2000AD Prog 2235

2000AD Prog 2235 is out this week, featuring Dept K – by Cliff Robinson (lineart) and Dylan Teague (colours)

It’s kind of exciting to see characters I designed handled by Cliff – we’re two very different artists operating at two ends of an extreme, I think, so when Cliff draws something I’ve designed (or, has happened once in the past) I’ve drawn something he’s designed it’s fun to see where are sensabilities take us.

I tend towards chunky and clunky character designs but with a certain elasticity / cartoony-ness that. Cliff has a more delicate line that is more realistic and elaborate.

(Still very peculiar to me that while Dept K and Chimpsky are running those are two sets of characters I co-created)

Anyway, on to the business at hand, Chimpsky Part 2 – at this stage of drawing I’ve abandoned paper and pencil in favour of the cintiq in toto – largely this is eyesight related (my eyesight slowly but surely getting worse since I first started my professional drawing career in what – I can only assume – is some sort of unspoken bargain with the devil – sure I’ll help your career, very very slowly, but also, while that happens I’ll make your eyesight just the bit worse…) but partially a growing frustration with the physical tools of drawing, which can be so bloody pernickity. One day the ink is fine the next too gloopy. Frustrating.

last week I mentioned I designed the mansion in Blender – building models of things you’ve got to draw over and over again is a time honoured tradition (here’s some classic Pathe news clip starring Frank Hampson and his assortment of models for drawing Dan Dare – I am no Frank Hampson, shucks I’m not even a member of his team that helped him produce the art, but if it’s good enough for those guys…)

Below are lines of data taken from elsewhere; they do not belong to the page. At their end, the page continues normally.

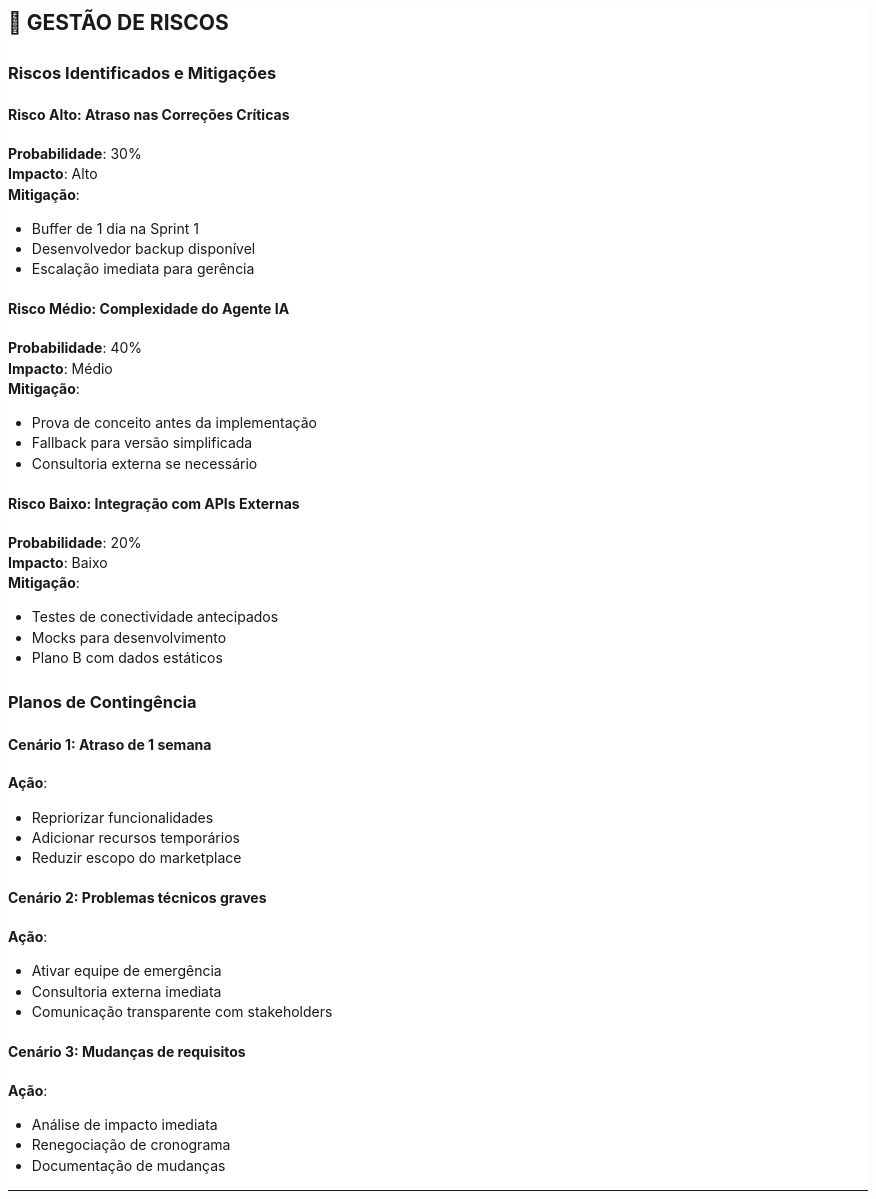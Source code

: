 
## 🚨 GESTÃO DE RISCOS

### Riscos Identificados e Mitigações

#### Risco Alto: Atraso nas Correções Críticas
**Probabilidade**: 30%  
**Impacto**: Alto  
**Mitigação**:
- Buffer de 1 dia na Sprint 1
- Desenvolvedor backup disponível
- Escalação imediata para gerência

#### Risco Médio: Complexidade do Agente IA
**Probabilidade**: 40%  
**Impacto**: Médio  
**Mitigação**:
- Prova de conceito antes da implementação
- Fallback para versão simplificada
- Consultoria externa se necessário

#### Risco Baixo: Integração com APIs Externas
**Probabilidade**: 20%  
**Impacto**: Baixo  
**Mitigação**:
- Testes de conectividade antecipados
- Mocks para desenvolvimento
- Plano B com dados estáticos

### Planos de Contingência

#### Cenário 1: Atraso de 1 semana
**Ação**:
- Repriorizar funcionalidades
- Adicionar recursos temporários
- Reduzir escopo do marketplace

#### Cenário 2: Problemas técnicos graves
**Ação**:
- Ativar equipe de emergência
- Consultoria externa imediata
- Comunicação transparente com stakeholders

#### Cenário 3: Mudanças de requisitos
**Ação**:
- Análise de impacto imediata
- Renegociação de cronograma
- Documentação de mudanças

---
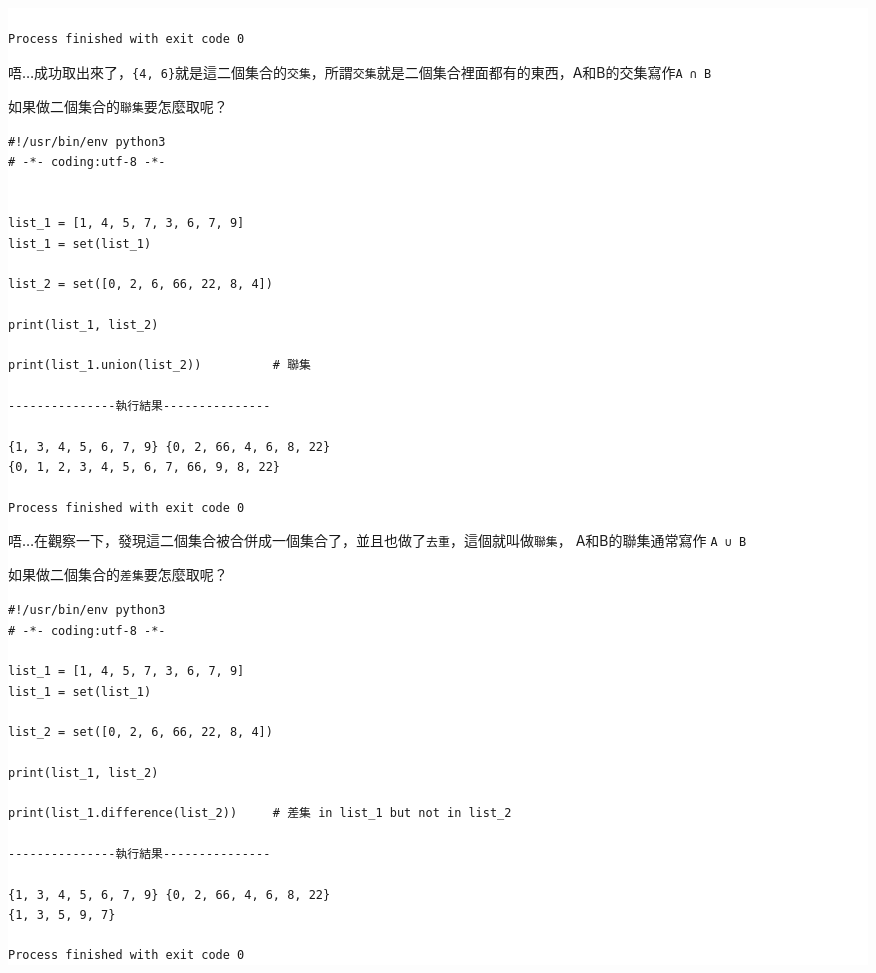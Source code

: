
 ```

Process finished with exit code 0
```

唔…成功取出來了，`{4, 6}`就是這二個集合的`交集`，所謂`交集`就是二個集合裡面都有的東西，A和B的交集寫作`A ∩ B`

如果做二個集合的`聯集`要怎麼取呢？

```
#!/usr/bin/env python3
# -*- coding:utf-8 -*-


list_1 = [1, 4, 5, 7, 3, 6, 7, 9]
list_1 = set(list_1)

list_2 = set([0, 2, 6, 66, 22, 8, 4])

print(list_1, list_2)

print(list_1.union(list_2))          # 聯集

---------------執行結果---------------

{1, 3, 4, 5, 6, 7, 9} {0, 2, 66, 4, 6, 8, 22}
{0, 1, 2, 3, 4, 5, 6, 7, 66, 9, 8, 22}

Process finished with exit code 0
```

唔…在觀察一下，發現這二個集合被合併成一個集合了，並且也做了`去重`，這個就叫做`聯集`，	A和B的聯集通常寫作 `A ∪ B`

如果做二個集合的`差集`要怎麼取呢？

```
#!/usr/bin/env python3
# -*- coding:utf-8 -*-

list_1 = [1, 4, 5, 7, 3, 6, 7, 9]
list_1 = set(list_1)

list_2 = set([0, 2, 6, 66, 22, 8, 4])

print(list_1, list_2)

print(list_1.difference(list_2))     # 差集 in list_1 but not in list_2

---------------執行結果---------------

{1, 3, 4, 5, 6, 7, 9} {0, 2, 66, 4, 6, 8, 22}
{1, 3, 5, 9, 7}

Process finished with exit code 0
```

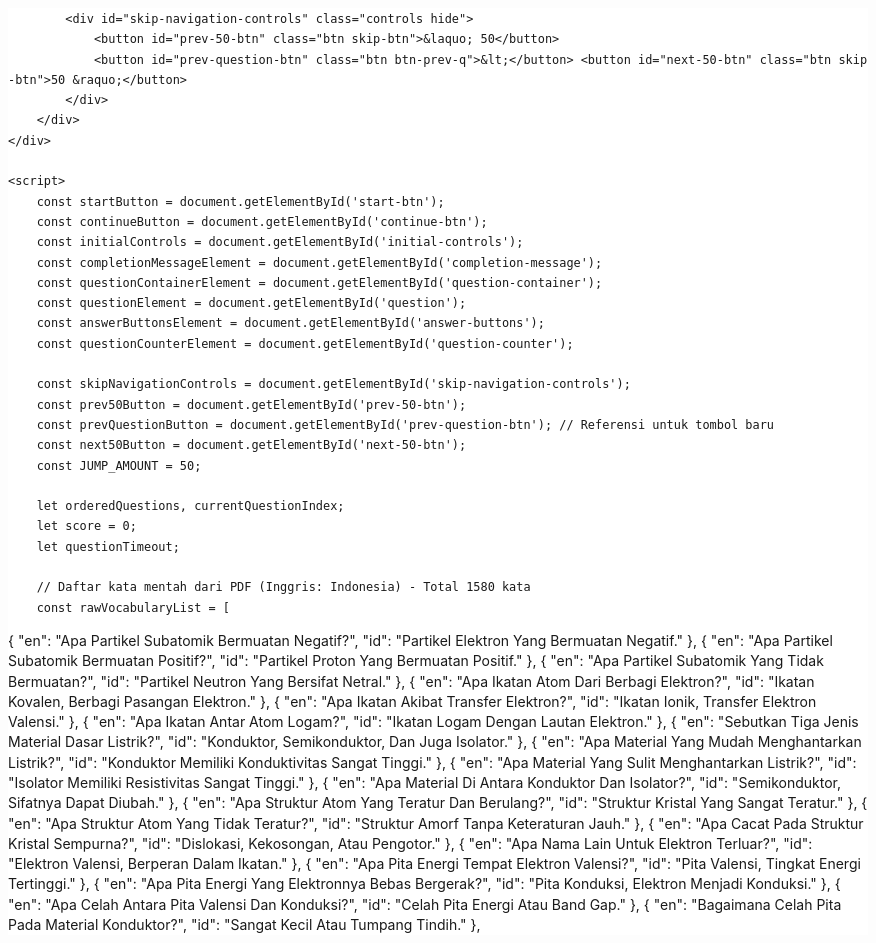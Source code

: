             <div id="skip-navigation-controls" class="controls hide">
                <button id="prev-50-btn" class="btn skip-btn">&laquo; 50</button>
                <button id="prev-question-btn" class="btn btn-prev-q">&lt;</button> <button id="next-50-btn" class="btn skip-btn">50 &raquo;</button>
            </div>
        </div>
    </div>

    <script>
        const startButton = document.getElementById('start-btn');
        const continueButton = document.getElementById('continue-btn');
        const initialControls = document.getElementById('initial-controls');
        const completionMessageElement = document.getElementById('completion-message');
        const questionContainerElement = document.getElementById('question-container');
        const questionElement = document.getElementById('question');
        const answerButtonsElement = document.getElementById('answer-buttons');
        const questionCounterElement = document.getElementById('question-counter');

        const skipNavigationControls = document.getElementById('skip-navigation-controls');
        const prev50Button = document.getElementById('prev-50-btn');
        const prevQuestionButton = document.getElementById('prev-question-btn'); // Referensi untuk tombol baru
        const next50Button = document.getElementById('next-50-btn');
        const JUMP_AMOUNT = 50;

        let orderedQuestions, currentQuestionIndex;
        let score = 0;
        let questionTimeout;

        // Daftar kata mentah dari PDF (Inggris: Indonesia) - Total 1580 kata
        const rawVocabularyList = [


  { "en": "Apa Partikel Subatomik Bermuatan Negatif?", "id": "Partikel Elektron Yang Bermuatan Negatif." },
  { "en": "Apa Partikel Subatomik Bermuatan Positif?", "id": "Partikel Proton Yang Bermuatan Positif." },
  { "en": "Apa Partikel Subatomik Yang Tidak Bermuatan?", "id": "Partikel Neutron Yang Bersifat Netral." },
  { "en": "Apa Ikatan Atom Dari Berbagi Elektron?", "id": "Ikatan Kovalen, Berbagi Pasangan Elektron." },
  { "en": "Apa Ikatan Akibat Transfer Elektron?", "id": "Ikatan Ionik, Transfer Elektron Valensi." },
  { "en": "Apa Ikatan Antar Atom Logam?", "id": "Ikatan Logam Dengan Lautan Elektron." },
  { "en": "Sebutkan Tiga Jenis Material Dasar Listrik?", "id": "Konduktor, Semikonduktor, Dan Juga Isolator." },
  { "en": "Apa Material Yang Mudah Menghantarkan Listrik?", "id": "Konduktor Memiliki Konduktivitas Sangat Tinggi." },
  { "en": "Apa Material Yang Sulit Menghantarkan Listrik?", "id": "Isolator Memiliki Resistivitas Sangat Tinggi." },
  { "en": "Apa Material Di Antara Konduktor Dan Isolator?", "id": "Semikonduktor, Sifatnya Dapat Diubah." },
  { "en": "Apa Struktur Atom Yang Teratur Dan Berulang?", "id": "Struktur Kristal Yang Sangat Teratur." },
  { "en": "Apa Struktur Atom Yang Tidak Teratur?", "id": "Struktur Amorf Tanpa Keteraturan Jauh." },
  { "en": "Apa Cacat Pada Struktur Kristal Sempurna?", "id": "Dislokasi, Kekosongan, Atau Pengotor." },
  { "en": "Apa Nama Lain Untuk Elektron Terluar?", "id": "Elektron Valensi, Berperan Dalam Ikatan." },
  { "en": "Apa Pita Energi Tempat Elektron Valensi?", "id": "Pita Valensi, Tingkat Energi Tertinggi." },
  { "en": "Apa Pita Energi Yang Elektronnya Bebas Bergerak?", "id": "Pita Konduksi, Elektron Menjadi Konduksi." },
  { "en": "Apa Celah Antara Pita Valensi Dan Konduksi?", "id": "Celah Pita Energi Atau Band Gap." },
  { "en": "Bagaimana Celah Pita Pada Material Konduktor?", "id": "Sangat Kecil Atau Tumpang Tindih." },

My Blender knowledge is pretty perfunctory, but I knew what I had in mind, and in order to help keep the damn thing looking the same from panel to panel, I figured a 3d model is the best way to go, it also helps you keep on top of the insane deadlines you have to deal with as a comic professional.

So I drop the model in to clip studio, press a magic “render” button (actually labelled “LT Convert Layer”) and get a nice simple line art translation. I then proceed to draw all over it, because a rendered 3d image is too perfect, and would stick out like a sore thumb. So you draw over it, adding texture and details and just generally stopping the thing look like a 3d model.